WORK REQUEST → Please set down each line of the material exactly.

RECORDS PROVIDED →
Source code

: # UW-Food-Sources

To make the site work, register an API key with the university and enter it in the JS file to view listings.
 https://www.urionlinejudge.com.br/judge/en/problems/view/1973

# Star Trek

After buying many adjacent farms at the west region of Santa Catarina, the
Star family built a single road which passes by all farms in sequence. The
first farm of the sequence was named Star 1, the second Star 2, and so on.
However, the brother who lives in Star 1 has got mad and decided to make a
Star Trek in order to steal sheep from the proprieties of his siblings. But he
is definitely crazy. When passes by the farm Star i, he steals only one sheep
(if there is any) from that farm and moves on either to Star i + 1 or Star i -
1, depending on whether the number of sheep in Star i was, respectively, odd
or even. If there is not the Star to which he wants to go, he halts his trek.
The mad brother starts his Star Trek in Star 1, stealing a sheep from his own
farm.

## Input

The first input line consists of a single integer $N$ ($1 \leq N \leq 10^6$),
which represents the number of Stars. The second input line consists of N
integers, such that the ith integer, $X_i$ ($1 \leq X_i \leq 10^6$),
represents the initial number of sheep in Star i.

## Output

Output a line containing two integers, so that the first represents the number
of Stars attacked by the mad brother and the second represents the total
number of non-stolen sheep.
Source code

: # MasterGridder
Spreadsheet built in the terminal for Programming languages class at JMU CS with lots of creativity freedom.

RESULT →
Source code

: # UW-Food-Sources

To make the site work, register an API key with the university and enter it in the JS file to view listings.
 https://www.urionlinejudge.com.br/judge/en/problems/view/1973

# Star Trek

After buying many adjacent farms at the west region of Santa Catarina, the
Star family built a single road which passes by all farms in sequence. The
first farm of the sequence was named Star 1, the second Star 2, and so on.
However, the brother who lives in Star 1 has got mad and decided to make a
Star Trek in order to steal sheep from the proprieties of his siblings. But he
is definitely crazy. When passes by the farm Star i, he steals only one sheep
(if there is any) from that farm and moves on either to Star i + 1 or Star i -
1, depending on whether the number of sheep in Star i was, respectively, odd
or even. If there is not the Star to which he wants to go, he halts his trek.
The mad brother starts his Star Trek in Star 1, stealing a sheep from his own
farm.

## Input

The first input line consists of a single integer $N$ ($1 \leq N \leq 10^6$),
which represents the number of Stars. The second input line consists of N
integers, such that the ith integer, $X_i$ ($1 \leq X_i \leq 10^6$),
represents the initial number of sheep in Star i.

## Output

Output a line containing two integers, so that the first represents the number
of Stars attacked by the mad brother and the second represents the total
number of non-stolen sheep.
Source code

: # MasterGridder
Spreadsheet built in the terminal for Programming languages class at JMU CS with lots of creativity freedom.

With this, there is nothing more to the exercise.